Work required:
Look below for the line holding "路径点的计算过程主要是：" and the line holding "1.参考文献的核心公式为4个，分别为". Transcribe exactly those lines and all lines between them, nothing more.

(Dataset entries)
+ + + + + + +

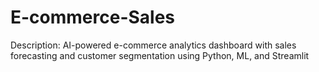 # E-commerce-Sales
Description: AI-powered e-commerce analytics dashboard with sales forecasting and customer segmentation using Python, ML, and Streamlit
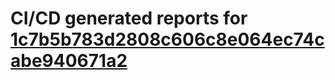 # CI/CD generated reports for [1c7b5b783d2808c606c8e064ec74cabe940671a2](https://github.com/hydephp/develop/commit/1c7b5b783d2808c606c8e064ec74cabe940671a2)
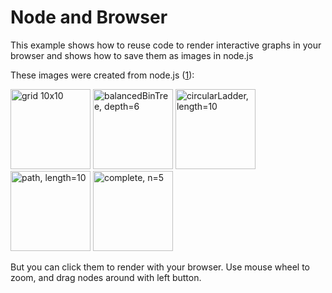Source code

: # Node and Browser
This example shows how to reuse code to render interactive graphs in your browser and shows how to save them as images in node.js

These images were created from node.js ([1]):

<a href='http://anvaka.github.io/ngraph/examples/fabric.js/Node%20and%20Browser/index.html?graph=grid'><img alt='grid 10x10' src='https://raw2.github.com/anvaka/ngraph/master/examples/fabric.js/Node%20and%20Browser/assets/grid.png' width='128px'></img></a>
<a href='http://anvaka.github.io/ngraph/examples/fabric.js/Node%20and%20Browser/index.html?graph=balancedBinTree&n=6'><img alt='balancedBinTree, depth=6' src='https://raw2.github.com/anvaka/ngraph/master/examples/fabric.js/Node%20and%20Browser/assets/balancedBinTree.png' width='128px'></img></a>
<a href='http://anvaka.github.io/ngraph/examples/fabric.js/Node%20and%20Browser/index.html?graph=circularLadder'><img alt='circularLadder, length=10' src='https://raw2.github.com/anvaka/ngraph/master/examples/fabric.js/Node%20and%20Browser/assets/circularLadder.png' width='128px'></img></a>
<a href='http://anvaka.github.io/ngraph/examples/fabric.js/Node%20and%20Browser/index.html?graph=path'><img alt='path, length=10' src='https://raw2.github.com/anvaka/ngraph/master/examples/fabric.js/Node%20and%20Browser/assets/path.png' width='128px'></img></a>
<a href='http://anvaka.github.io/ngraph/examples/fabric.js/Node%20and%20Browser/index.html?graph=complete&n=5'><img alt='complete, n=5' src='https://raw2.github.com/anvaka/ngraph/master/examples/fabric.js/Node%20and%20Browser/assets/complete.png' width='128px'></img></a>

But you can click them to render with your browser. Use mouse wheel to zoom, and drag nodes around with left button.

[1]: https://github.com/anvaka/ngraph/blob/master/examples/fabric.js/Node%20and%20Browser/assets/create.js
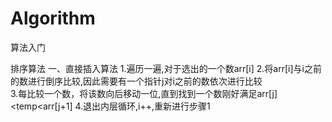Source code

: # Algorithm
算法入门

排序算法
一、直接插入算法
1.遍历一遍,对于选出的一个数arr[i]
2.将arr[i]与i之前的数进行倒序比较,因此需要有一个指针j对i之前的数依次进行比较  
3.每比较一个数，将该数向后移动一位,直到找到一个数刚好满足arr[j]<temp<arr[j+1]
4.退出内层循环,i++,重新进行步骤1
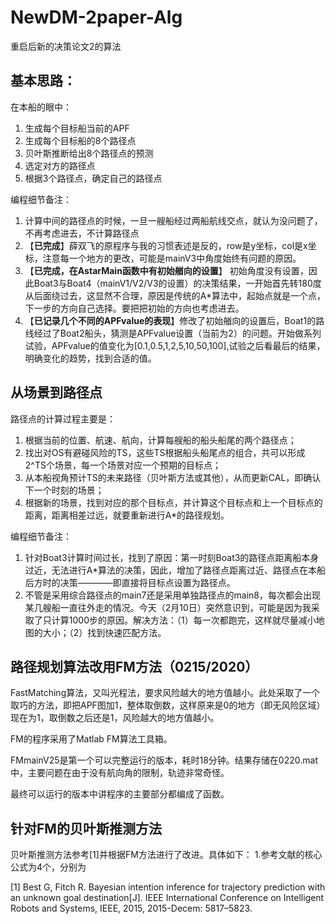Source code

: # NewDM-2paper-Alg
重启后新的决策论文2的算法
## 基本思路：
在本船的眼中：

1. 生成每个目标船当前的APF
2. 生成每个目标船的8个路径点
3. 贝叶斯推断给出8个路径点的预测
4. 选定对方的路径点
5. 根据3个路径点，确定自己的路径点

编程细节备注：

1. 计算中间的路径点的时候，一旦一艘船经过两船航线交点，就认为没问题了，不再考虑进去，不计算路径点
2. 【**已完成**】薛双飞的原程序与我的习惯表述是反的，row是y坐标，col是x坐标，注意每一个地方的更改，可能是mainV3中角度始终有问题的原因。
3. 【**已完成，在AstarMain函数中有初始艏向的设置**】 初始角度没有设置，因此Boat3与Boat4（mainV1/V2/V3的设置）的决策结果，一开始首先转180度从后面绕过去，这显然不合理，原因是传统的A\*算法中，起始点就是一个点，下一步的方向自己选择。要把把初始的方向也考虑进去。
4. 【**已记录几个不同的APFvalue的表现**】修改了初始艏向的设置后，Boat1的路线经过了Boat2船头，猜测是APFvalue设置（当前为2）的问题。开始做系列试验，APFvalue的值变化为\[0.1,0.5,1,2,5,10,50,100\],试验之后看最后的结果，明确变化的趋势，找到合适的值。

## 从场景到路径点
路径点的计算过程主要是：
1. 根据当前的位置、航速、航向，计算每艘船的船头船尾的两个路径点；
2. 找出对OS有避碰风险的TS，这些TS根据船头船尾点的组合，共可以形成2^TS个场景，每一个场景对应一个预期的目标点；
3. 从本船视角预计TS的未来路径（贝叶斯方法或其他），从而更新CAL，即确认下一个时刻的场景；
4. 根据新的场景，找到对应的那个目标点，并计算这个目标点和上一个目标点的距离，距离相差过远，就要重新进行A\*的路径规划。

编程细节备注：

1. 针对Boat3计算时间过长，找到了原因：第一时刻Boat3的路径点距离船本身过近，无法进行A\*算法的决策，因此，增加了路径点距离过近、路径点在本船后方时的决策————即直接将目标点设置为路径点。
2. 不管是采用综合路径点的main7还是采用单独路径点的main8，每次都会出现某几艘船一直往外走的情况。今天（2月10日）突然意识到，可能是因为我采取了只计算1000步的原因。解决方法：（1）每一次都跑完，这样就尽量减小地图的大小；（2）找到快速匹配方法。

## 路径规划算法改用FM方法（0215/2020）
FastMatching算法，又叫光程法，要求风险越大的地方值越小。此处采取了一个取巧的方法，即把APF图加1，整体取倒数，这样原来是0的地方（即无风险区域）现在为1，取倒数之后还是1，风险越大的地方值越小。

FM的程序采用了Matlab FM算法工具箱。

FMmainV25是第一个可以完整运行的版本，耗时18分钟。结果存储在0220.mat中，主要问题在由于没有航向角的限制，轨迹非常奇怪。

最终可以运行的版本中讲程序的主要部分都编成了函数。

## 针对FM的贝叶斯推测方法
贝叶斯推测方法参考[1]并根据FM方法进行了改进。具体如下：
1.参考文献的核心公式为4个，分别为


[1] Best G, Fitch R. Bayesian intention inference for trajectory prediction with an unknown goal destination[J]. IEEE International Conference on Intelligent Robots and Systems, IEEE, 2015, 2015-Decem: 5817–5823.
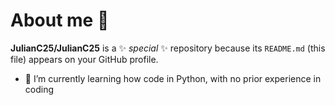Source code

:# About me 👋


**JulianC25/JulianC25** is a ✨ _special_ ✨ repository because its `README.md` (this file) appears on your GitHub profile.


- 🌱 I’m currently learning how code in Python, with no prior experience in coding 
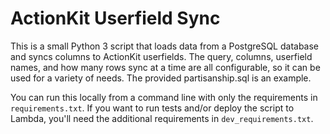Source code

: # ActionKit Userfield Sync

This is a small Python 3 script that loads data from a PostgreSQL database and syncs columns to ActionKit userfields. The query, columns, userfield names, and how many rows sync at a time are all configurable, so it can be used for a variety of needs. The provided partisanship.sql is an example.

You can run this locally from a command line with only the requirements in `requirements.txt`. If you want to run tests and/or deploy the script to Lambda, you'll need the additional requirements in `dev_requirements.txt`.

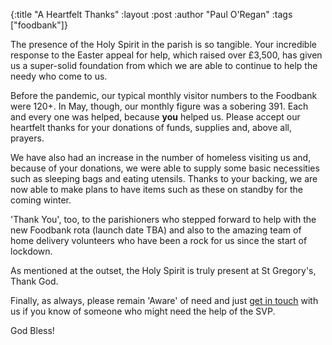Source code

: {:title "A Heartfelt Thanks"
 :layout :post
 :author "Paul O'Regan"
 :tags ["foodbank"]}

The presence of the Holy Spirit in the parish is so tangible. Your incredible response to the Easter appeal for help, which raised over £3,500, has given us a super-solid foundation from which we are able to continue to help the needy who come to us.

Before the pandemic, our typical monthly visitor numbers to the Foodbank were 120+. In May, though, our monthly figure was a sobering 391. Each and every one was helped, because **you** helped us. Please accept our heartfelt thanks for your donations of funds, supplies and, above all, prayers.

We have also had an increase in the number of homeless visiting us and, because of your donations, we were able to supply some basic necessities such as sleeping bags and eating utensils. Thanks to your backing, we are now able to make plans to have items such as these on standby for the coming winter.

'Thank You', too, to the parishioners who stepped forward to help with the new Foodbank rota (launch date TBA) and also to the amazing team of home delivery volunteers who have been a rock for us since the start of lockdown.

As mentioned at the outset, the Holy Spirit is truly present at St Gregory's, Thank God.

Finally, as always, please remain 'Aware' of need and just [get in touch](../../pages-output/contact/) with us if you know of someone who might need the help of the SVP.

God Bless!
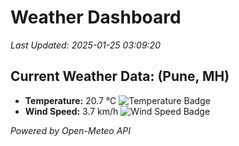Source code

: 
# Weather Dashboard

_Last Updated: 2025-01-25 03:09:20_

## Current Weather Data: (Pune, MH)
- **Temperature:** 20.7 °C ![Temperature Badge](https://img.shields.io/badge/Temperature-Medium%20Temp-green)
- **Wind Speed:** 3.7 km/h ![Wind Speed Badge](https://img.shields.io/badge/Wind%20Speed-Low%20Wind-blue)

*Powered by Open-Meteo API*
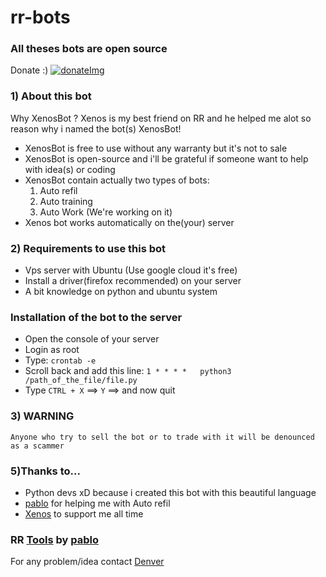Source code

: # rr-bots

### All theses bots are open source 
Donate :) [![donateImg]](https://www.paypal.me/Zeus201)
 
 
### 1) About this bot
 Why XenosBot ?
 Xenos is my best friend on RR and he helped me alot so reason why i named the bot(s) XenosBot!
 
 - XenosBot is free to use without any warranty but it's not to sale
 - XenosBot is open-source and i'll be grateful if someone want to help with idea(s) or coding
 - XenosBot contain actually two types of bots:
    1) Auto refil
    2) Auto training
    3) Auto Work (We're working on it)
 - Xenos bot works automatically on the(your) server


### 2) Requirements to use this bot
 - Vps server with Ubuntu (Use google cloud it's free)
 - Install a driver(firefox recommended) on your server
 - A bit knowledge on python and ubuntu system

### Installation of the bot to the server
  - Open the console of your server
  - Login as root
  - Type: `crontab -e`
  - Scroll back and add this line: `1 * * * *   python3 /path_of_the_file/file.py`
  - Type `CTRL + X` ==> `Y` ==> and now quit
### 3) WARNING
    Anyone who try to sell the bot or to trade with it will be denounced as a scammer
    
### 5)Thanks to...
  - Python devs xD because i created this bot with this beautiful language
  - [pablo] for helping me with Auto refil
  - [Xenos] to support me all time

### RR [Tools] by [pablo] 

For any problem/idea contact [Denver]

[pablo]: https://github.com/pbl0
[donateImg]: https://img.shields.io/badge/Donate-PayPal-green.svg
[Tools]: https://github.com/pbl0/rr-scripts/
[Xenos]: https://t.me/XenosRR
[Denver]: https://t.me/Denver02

+ + + + + + +

Reply:
路径点的计算过程主要是：
1. 根据当前的位置、航速、航向，计算每艘船的船头船尾的两个路径点；
2. 找出对OS有避碰风险的TS，这些TS根据船头船尾点的组合，共可以形成2^TS个场景，每一个场景对应一个预期的目标点；
3. 从本船视角预计TS的未来路径（贝叶斯方法或其他），从而更新CAL，即确认下一个时刻的场景；
4. 根据新的场景，找到对应的那个目标点，并计算这个目标点和上一个目标点的距离，距离相差过远，就要重新进行A\*的路径规划。

编程细节备注：

1. 针对Boat3计算时间过长，找到了原因：第一时刻Boat3的路径点距离船本身过近，无法进行A\*算法的决策，因此，增加了路径点距离过近、路径点在本船后方时的决策————即直接将目标点设置为路径点。
2. 不管是采用综合路径点的main7还是采用单独路径点的main8，每次都会出现某几艘船一直往外走的情况。今天（2月10日）突然意识到，可能是因为我采取了只计算1000步的原因。解决方法：（1）每一次都跑完，这样就尽量减小地图的大小；（2）找到快速匹配方法。

## 路径规划算法改用FM方法（0215/2020）
FastMatching算法，又叫光程法，要求风险越大的地方值越小。此处采取了一个取巧的方法，即把APF图加1，整体取倒数，这样原来是0的地方（即无风险区域）现在为1，取倒数之后还是1，风险越大的地方值越小。

FM的程序采用了Matlab FM算法工具箱。

FMmainV25是第一个可以完整运行的版本，耗时18分钟。结果存储在0220.mat中，主要问题在由于没有航向角的限制，轨迹非常奇怪。

最终可以运行的版本中讲程序的主要部分都编成了函数。

## 针对FM的贝叶斯推测方法
贝叶斯推测方法参考[1]并根据FM方法进行了改进。具体如下：
1.参考文献的核心公式为4个，分别为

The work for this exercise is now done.